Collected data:
=== Section Start ===
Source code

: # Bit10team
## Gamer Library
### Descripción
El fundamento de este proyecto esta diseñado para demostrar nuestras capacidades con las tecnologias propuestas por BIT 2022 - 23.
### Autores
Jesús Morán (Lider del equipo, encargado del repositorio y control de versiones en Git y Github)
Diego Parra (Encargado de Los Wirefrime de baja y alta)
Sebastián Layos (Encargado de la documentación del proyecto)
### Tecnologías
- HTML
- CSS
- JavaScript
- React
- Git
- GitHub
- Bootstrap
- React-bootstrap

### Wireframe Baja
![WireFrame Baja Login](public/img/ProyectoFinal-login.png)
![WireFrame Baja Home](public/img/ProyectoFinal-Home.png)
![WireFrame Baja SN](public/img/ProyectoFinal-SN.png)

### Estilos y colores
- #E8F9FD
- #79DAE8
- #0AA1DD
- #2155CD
=== Section End ===
## TASK INSTRUCTIONS
The answer must consist of each line from the entries that contains the string "public".

## PROBLEM SOLUTION
![WireFrame Baja Login](public/img/ProyectoFinal-login.png)
![WireFrame Baja Home](public/img/ProyectoFinal-Home.png)
![WireFrame Baja SN](public/img/ProyectoFinal-SN.png)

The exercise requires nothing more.